エア・ジョーダンはNIKEが作る「エア〇〇」というシリーズのバスケットシューズで、後にスーパースターとなるマイケル・ジョーダンのために作られたシューズだ。
映画でも描かれるが、NIKEは誰にでもウケる商品ではなく、圧倒的なスーパースター専用のシューズを作り、それに彼のイメージを落とし込んだ。(擬人化ならぬ擬靴化?)
「スーパースターと同じものが欲しい」という訴求点は見事にハマり、シューズは空前の大ヒット。業界の勢力図を書き換え、転売目的の購入や強奪事件も多発。
もはや投機の対象になるムーブメントを起こした。(昨今でいうところのポケモンカードだろうか)

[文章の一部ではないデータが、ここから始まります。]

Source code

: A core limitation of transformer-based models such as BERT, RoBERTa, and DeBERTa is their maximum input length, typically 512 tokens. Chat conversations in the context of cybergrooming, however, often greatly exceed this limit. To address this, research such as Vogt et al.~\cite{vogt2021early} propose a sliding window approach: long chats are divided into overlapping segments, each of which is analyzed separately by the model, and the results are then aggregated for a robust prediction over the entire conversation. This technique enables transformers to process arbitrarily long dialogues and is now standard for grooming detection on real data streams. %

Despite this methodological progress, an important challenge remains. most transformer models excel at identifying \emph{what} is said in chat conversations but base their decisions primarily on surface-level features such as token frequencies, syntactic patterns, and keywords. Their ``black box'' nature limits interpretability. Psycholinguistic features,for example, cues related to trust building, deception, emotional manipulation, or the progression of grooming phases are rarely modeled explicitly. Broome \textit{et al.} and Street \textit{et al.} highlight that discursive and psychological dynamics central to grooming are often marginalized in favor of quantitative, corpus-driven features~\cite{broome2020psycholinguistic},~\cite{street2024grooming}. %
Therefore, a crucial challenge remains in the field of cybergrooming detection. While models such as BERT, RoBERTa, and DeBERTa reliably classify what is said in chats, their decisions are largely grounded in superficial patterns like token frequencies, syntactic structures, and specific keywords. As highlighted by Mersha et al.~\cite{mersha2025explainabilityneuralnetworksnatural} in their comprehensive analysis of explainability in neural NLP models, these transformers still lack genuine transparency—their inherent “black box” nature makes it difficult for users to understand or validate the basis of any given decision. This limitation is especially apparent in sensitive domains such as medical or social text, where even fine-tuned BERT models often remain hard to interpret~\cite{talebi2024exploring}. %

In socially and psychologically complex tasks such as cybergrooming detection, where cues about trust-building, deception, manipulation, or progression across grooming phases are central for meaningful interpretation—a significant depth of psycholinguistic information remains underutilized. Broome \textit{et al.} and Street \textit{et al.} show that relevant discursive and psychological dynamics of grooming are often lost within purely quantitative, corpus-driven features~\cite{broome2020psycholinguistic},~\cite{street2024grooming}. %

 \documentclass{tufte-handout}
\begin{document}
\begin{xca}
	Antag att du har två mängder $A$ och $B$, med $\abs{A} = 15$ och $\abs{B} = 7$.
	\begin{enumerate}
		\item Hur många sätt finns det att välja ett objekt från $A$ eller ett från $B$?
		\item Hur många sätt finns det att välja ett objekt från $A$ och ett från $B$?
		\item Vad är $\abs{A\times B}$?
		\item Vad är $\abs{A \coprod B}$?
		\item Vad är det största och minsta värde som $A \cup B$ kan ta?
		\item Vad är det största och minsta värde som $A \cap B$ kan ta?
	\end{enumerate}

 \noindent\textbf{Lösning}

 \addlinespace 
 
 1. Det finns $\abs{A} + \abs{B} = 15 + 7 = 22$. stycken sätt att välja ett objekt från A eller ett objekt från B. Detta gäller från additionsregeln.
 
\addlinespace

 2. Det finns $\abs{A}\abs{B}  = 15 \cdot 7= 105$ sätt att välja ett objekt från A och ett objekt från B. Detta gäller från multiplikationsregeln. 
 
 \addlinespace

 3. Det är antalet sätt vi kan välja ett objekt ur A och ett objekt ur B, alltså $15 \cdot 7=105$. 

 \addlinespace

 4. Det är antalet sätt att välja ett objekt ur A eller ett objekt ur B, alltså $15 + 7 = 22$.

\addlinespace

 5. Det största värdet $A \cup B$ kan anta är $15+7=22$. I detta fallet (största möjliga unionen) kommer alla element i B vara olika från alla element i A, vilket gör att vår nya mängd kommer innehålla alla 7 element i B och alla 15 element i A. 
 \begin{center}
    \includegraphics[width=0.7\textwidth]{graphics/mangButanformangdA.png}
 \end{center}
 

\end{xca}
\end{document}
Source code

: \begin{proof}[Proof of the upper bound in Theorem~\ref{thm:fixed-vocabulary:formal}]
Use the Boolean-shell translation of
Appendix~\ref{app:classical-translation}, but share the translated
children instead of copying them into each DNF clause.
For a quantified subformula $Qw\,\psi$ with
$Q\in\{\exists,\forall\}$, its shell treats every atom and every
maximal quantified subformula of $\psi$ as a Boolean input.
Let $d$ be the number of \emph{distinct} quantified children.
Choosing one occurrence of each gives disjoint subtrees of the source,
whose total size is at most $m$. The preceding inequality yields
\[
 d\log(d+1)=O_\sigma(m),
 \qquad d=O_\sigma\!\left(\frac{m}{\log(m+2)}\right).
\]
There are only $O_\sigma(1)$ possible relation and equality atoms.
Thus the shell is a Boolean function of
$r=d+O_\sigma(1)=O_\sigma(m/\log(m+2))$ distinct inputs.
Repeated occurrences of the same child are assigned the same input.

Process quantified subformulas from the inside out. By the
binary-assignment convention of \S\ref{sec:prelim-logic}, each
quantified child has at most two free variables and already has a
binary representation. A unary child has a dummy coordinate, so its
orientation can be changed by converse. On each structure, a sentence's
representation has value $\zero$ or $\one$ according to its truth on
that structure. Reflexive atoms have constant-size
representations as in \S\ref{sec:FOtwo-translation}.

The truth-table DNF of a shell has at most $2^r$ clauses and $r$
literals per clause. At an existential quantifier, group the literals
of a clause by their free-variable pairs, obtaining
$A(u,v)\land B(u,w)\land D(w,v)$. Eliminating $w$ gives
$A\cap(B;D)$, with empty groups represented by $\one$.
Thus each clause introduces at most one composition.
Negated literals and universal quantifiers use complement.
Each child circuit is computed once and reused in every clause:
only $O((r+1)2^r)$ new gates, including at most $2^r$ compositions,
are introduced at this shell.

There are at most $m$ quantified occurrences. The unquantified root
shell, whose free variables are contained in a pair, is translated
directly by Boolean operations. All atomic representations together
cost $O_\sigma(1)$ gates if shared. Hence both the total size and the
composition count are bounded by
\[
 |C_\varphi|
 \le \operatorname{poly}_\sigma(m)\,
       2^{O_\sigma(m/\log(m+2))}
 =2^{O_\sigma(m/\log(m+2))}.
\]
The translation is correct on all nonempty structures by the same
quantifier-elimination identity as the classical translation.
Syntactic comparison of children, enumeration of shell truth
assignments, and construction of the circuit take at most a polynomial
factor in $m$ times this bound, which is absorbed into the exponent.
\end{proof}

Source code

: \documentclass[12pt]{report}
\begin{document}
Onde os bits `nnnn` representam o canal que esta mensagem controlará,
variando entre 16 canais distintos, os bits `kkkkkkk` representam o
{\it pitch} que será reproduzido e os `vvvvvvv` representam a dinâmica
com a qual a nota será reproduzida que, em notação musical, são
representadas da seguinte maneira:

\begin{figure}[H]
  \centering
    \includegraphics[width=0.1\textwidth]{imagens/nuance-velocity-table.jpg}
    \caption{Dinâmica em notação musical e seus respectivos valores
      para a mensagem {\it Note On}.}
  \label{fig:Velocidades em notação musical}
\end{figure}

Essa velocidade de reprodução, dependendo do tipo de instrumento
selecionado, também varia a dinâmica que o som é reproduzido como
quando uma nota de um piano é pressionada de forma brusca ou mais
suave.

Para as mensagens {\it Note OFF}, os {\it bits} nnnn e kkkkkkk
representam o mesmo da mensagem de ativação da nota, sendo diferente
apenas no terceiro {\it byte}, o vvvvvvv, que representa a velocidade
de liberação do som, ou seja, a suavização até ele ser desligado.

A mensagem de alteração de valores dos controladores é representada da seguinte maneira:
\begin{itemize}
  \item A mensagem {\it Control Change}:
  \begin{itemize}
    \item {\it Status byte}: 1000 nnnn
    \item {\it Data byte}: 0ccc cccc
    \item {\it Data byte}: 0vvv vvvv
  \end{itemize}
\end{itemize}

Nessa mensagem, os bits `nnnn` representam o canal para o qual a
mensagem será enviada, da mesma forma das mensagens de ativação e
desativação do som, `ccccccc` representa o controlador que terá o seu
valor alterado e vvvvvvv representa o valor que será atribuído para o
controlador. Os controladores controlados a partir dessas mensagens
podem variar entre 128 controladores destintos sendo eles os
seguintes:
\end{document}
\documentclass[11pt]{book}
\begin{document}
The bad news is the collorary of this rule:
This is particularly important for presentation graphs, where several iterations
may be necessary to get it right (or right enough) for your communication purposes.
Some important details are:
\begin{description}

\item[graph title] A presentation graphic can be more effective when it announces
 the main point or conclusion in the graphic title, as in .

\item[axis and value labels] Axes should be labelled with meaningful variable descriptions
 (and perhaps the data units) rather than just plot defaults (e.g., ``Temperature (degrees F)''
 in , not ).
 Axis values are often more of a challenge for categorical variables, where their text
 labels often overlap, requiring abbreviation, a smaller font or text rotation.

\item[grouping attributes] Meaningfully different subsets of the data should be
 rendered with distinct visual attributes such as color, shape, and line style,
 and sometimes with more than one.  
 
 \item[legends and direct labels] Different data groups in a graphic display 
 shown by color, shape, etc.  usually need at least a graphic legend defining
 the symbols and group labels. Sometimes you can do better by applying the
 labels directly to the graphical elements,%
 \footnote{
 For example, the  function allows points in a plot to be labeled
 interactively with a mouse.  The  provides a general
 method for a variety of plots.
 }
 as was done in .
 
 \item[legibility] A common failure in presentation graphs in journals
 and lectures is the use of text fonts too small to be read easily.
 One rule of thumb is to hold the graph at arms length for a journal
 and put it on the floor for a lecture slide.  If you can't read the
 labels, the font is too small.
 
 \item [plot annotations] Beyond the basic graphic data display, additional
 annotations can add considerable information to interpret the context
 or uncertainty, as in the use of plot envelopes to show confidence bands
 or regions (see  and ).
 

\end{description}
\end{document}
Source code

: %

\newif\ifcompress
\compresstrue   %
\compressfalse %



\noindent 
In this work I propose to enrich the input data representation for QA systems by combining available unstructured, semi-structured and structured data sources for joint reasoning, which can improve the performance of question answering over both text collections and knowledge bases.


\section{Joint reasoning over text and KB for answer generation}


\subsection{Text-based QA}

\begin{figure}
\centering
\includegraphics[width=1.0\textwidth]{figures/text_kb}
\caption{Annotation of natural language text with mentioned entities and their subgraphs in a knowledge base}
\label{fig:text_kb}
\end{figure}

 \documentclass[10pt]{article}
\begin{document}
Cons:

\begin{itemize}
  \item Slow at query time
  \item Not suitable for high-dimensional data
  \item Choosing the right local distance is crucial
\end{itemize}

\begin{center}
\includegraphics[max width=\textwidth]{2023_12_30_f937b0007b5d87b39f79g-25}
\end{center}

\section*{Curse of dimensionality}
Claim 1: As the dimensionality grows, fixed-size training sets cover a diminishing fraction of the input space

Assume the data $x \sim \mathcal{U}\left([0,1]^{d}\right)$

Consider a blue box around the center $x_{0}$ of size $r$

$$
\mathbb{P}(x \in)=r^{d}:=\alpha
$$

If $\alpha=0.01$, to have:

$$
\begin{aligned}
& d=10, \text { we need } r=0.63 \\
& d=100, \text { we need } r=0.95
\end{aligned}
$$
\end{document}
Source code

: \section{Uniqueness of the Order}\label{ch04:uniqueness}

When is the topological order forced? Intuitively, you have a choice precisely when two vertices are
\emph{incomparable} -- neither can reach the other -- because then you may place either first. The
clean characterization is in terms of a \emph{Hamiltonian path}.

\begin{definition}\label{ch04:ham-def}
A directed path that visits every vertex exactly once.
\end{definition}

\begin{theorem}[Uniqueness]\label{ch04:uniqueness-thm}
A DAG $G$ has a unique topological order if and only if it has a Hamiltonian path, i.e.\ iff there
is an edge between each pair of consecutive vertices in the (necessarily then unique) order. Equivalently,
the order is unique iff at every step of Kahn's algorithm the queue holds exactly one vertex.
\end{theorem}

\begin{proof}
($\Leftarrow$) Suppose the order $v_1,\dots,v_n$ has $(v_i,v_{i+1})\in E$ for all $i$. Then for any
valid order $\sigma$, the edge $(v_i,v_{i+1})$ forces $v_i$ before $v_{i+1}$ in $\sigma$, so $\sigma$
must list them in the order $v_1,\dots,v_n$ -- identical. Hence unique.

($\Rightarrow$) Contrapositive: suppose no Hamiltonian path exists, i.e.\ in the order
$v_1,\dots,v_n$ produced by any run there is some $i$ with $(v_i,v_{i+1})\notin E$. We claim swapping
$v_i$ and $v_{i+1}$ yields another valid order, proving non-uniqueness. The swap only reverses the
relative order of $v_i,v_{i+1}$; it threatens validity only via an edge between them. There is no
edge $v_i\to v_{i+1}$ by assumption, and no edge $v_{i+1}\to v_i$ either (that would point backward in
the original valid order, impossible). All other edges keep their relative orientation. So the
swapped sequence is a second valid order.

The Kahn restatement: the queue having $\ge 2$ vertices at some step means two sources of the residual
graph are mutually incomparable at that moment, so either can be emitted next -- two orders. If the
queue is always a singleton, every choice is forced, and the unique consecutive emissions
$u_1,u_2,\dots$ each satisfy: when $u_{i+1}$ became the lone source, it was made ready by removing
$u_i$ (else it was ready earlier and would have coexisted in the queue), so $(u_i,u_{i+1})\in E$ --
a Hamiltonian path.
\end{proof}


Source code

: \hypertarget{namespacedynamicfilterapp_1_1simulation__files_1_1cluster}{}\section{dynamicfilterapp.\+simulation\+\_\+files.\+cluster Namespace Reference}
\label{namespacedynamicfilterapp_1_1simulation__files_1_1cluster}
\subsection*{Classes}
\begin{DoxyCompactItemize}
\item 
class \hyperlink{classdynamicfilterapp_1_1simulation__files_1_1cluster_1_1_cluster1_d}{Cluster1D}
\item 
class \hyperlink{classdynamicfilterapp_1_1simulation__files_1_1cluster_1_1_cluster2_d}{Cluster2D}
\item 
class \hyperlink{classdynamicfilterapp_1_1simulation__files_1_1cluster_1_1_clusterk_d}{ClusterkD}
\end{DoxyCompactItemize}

本作ではそんなエア・ジョーダン誕生の物語が中心に描かれる。
エア・ジョーダン開発を中心に描かれるのは誰の物語か
まず予告編を見た率直な感想は、「面白そうだけどパンチが弱い。Amazonスタジオ配給だしプライムビデオかな?」という感じだったので、劇場公開のチラシが来て驚いたのを覚えている。
公開から1週間ほどで鑑賞したが、テンポが良く映画から力をもらえる娯楽作で、実際かなり面白かった。
NIKEがマイケル・ジョーダンを獲得する熱い交渉戦の連続。
会社の重役、マイケル本人、そして母親、次々立ちはだかる高い壁をあの手この手で乗り越えていく。
会議で激昂する俳優の顔芸が見どころ!みたいな誇張芸に頼るのではなく、堅実な会話劇で人物や出来事を正しく描こうとする姿勢も見えて好感が持てた。
しかしこの映画、実話を基にはしてそんな誠実な作りをしているのに、あまり実話映画であることに固執していないとも感じた。
というのも、これだけ実名の企業が登場するにも関わらず、ベン・アフレックはNIKEと話し合いの場を設けたことはないというのだ。
アディダスなど同業他社も出てくるが結構ボロカスな扱いだし、よく許可が取れたなと思っていたが、そもそもそんな確認はないまま作られたのだろう。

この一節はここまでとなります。